Derivative data (datasets derived from primary data such as blast databases, fasta sequences for coding sequences, analysis results) take up 75TB of storage These are currently cached for about 1 month and files not used after that are deleted (don't worry, they get regenerated).
Some facts about CoGe (since I needed this information):
Relational Database: Mysql
Contains over 8,000,000,000 rows
Total size 2.2TB
Only contains metadata about genomes (e.g., organism, genomic features such as genes, etc.) Has no primary sequence, variant, RNASeq, MethySeq..
CoGe is back up!!!
Database was updated successfully. My preliminary set of sets (load genome, load annotations, SynMap, GEvo, and CoGeBlast) all worked without any issues. Please email [email protected] if you run into any problems.
Last table is still updating. Also did a double check and found one more table that needed to be update . I'm hoping that tomorrow will be the day CoGe comes back. If not, I will be checking over the weekend and will work to get CoGe up as soon as possible.
CoGe tables update completed! I'm moving the database to a dedicated partition (don't want it to fill due other system activity). Hoping to start testing in the next hour or two.

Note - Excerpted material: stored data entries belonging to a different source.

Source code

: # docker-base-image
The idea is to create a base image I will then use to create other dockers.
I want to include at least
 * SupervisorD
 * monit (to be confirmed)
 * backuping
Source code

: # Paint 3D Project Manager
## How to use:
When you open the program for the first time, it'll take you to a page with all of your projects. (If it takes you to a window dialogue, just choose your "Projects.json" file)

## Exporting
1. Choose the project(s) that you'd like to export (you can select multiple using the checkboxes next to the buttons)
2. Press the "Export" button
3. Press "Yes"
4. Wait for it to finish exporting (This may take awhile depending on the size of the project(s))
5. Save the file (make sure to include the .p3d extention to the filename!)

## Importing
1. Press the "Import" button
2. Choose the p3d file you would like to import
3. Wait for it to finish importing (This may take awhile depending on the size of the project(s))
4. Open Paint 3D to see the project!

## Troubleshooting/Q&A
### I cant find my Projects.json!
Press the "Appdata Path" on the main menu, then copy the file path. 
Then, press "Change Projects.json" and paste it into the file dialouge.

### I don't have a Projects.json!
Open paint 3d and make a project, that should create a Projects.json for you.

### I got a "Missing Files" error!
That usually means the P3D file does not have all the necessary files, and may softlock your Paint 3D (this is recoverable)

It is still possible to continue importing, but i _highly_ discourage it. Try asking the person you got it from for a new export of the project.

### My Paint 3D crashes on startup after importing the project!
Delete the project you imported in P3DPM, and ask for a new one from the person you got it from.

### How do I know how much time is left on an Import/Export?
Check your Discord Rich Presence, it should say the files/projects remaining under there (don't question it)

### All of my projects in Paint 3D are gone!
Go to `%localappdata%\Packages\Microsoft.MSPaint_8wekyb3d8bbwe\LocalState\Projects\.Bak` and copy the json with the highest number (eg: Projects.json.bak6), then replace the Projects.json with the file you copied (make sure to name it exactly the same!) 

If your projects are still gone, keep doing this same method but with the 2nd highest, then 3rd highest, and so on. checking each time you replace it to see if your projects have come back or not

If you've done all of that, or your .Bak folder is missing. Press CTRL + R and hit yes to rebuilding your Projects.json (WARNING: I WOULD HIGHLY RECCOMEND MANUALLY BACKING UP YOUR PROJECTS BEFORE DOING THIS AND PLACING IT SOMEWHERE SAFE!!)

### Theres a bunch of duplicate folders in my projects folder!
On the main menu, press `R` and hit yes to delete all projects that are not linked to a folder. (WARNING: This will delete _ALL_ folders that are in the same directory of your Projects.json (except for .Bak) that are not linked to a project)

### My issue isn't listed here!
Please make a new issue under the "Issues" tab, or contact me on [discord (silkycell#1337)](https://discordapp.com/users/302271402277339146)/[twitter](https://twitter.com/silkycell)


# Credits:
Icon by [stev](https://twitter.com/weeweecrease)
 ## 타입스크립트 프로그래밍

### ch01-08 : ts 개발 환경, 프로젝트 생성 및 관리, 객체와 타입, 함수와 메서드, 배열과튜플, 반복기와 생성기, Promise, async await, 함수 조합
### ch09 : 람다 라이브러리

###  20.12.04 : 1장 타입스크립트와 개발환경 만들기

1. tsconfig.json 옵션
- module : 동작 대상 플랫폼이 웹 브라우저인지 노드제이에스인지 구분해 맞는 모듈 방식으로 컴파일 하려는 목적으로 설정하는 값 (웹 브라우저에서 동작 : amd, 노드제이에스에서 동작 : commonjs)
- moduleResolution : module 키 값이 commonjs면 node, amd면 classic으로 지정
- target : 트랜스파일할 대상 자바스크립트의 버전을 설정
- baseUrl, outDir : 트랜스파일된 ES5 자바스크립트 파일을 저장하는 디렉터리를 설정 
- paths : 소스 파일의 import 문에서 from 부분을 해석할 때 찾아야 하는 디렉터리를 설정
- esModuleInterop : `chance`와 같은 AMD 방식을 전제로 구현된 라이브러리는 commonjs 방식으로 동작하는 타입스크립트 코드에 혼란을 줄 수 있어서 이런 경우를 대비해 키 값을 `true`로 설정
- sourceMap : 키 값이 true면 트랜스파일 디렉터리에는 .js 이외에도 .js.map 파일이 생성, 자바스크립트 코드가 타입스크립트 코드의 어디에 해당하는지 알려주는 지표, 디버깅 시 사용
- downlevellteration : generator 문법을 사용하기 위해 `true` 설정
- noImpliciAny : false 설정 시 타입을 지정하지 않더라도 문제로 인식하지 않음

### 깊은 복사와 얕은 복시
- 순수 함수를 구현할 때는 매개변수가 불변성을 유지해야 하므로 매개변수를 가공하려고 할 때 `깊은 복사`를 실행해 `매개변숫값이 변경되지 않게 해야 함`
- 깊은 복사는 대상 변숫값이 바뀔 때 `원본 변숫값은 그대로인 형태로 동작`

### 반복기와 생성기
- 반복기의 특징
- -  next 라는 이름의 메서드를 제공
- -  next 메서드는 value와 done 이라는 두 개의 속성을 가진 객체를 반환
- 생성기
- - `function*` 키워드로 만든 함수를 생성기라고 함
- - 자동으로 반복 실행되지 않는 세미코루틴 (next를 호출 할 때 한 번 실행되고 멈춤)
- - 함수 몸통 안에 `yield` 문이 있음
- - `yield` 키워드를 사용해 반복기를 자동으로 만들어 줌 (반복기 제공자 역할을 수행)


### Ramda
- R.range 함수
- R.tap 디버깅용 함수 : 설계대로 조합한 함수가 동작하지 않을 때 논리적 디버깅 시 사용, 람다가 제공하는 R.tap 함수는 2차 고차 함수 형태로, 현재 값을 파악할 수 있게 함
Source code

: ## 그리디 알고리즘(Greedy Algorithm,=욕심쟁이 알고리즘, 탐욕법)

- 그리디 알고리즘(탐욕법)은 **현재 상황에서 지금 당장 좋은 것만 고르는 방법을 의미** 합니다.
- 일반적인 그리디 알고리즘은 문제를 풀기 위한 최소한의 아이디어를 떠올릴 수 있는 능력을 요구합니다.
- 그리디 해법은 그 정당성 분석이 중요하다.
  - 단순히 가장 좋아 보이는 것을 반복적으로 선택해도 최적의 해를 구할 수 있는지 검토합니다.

Progress report on CoGe: 4/5 tables have been updated to BIGINT for feature_ids. One table left. I've been running these updates in parallel, so am hopeful that the final update will be finished sometime today.
Database backups completed. Started the table updates last night, but saw that space was going to be limiting on the partition holding the database. A copy of the database has been installed on a larger partition and is currently having the first table updated.
We had some additional difficulty due to using CyVerse's LDAP for authentication, which also went down (both systems have no problems for years and crash at the same time -- how do they know?)